BEGIN

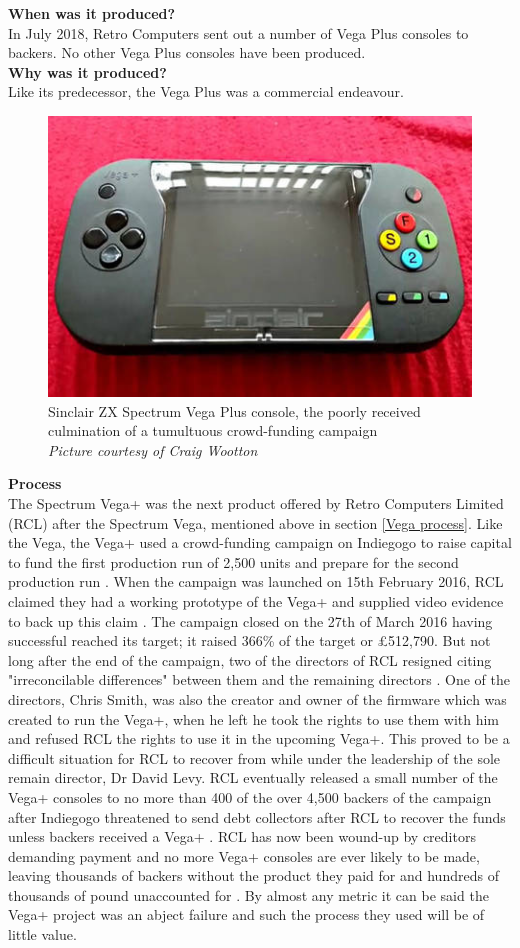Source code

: \textbf{When was it produced?}\\
In July 2018, Retro Computers sent out a number of Vega Plus consoles to backers. No other Vega Plus consoles have been produced.\\

\textbf{Why was it produced?}\\
Like its predecessor, the Vega Plus was a commercial endeavour. \\

\begin{figure} \begin{center}
\includegraphics[width=.3\linewidth]{pics/Spectrum_vega_plus} 
\end{center} 
\caption{Sinclair ZX Spectrum Vega Plus console, the poorly received culmination of a tumultuous crowd-funding campaign  \\ \textit{\small{Picture courtesy of Craig Wootton}}}
\label{Spectrum_Vega_Plus}
\end{figure} 

\textbf{Process}\\
The Spectrum Vega+ was the next product offered by Retro Computers Limited (RCL) after the Spectrum Vega, mentioned above in section \ref{Vega process}. Like the Vega, the Vega+ used a crowd-funding campaign on Indiegogo to raise capital to fund the first production run of 2,500 units and prepare for the second production run 
\cite{RN143}. When the campaign was launched on 15th February 2016, RCL claimed they had a working prototype of the Vega+ and supplied video evidence to back up this claim 
\cite{RN145}\cite{RN143}. The campaign closed on the 27th of March 2016 having successful reached its target; it raised 366\% of the target or \pounds 512,790. 
But not long after the end of the campaign, two of the directors of RCL resigned citing "irreconcilable differences" between them and the remaining directors
\cite{RN146}. One of the directors, Chris Smith, was also the creator and owner of the firmware which was created to run the Vega+, when he left he took the rights to use them with him and refused RCL the rights to use it in the upcoming Vega+. This proved to be a difficult situation for RCL to recover from while under the leadership of the sole remain director, Dr David Levy. RCL eventually released a small number of the Vega+ consoles to no more than 400 of the over 4,500 backers of the campaign after Indiegogo threatened to send debt collectors after RCL to recover the funds unless backers received a Vega+ 
\cite{RN147}. RCL has now been wound-up by creditors demanding payment and no more Vega+ consoles are ever likely to be made, leaving thousands of backers without the product they paid for and hundreds of thousands of pound unaccounted for 
\cite{RN120}\cite{RN148}. By almost any metric it can be said the Vega+ project was an abject failure and such the process they used will be of little value. \\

END

Without the pictures, return the whole of the data exactly as given.

Source code

: \textbf{When was it produced?}\\
In July 2018, Retro Computers sent out a number of Vega Plus consoles to backers. No other Vega Plus consoles have been produced.\\

\textbf{Why was it produced?}\\
Like its predecessor, the Vega Plus was a commercial endeavour. \\

\begin{figure} \begin{center}
\includegraphics[width=.3\linewidth]{pics/Spectrum_vega_plus} 
\end{center} 
\caption{Sinclair ZX Spectrum Vega Plus console, the poorly received culmination of a tumultuous crowd-funding campaign  \\ \textit{\small{Picture courtesy of Craig Wootton}}}
\label{Spectrum_Vega_Plus}
\end{figure} 

\textbf{Process}\\
The Spectrum Vega+ was the next product offered by Retro Computers Limited (RCL) after the Spectrum Vega, mentioned above in section \ref{Vega process}. Like the Vega, the Vega+ used a crowd-funding campaign on Indiegogo to raise capital to fund the first production run of 2,500 units and prepare for the second production run 
\cite{RN143}. When the campaign was launched on 15th February 2016, RCL claimed they had a working prototype of the Vega+ and supplied video evidence to back up this claim 
\cite{RN145}\cite{RN143}. The campaign closed on the 27th of March 2016 having successful reached its target; it raised 366\% of the target or \pounds 512,790. 
But not long after the end of the campaign, two of the directors of RCL resigned citing "irreconcilable differences" between them and the remaining directors
\cite{RN146}. One of the directors, Chris Smith, was also the creator and owner of the firmware which was created to run the Vega+, when he left he took the rights to use them with him and refused RCL the rights to use it in the upcoming Vega+. This proved to be a difficult situation for RCL to recover from while under the leadership of the sole remain director, Dr David Levy. RCL eventually released a small number of the Vega+ consoles to no more than 400 of the over 4,500 backers of the campaign after Indiegogo threatened to send debt collectors after RCL to recover the funds unless backers received a Vega+ 
\cite{RN147}. RCL has now been wound-up by creditors demanding payment and no more Vega+ consoles are ever likely to be made, leaving thousands of backers without the product they paid for and hundreds of thousands of pound unaccounted for 
\cite{RN120}\cite{RN148}. By almost any metric it can be said the Vega+ project was an abject failure and such the process they used will be of little value. \\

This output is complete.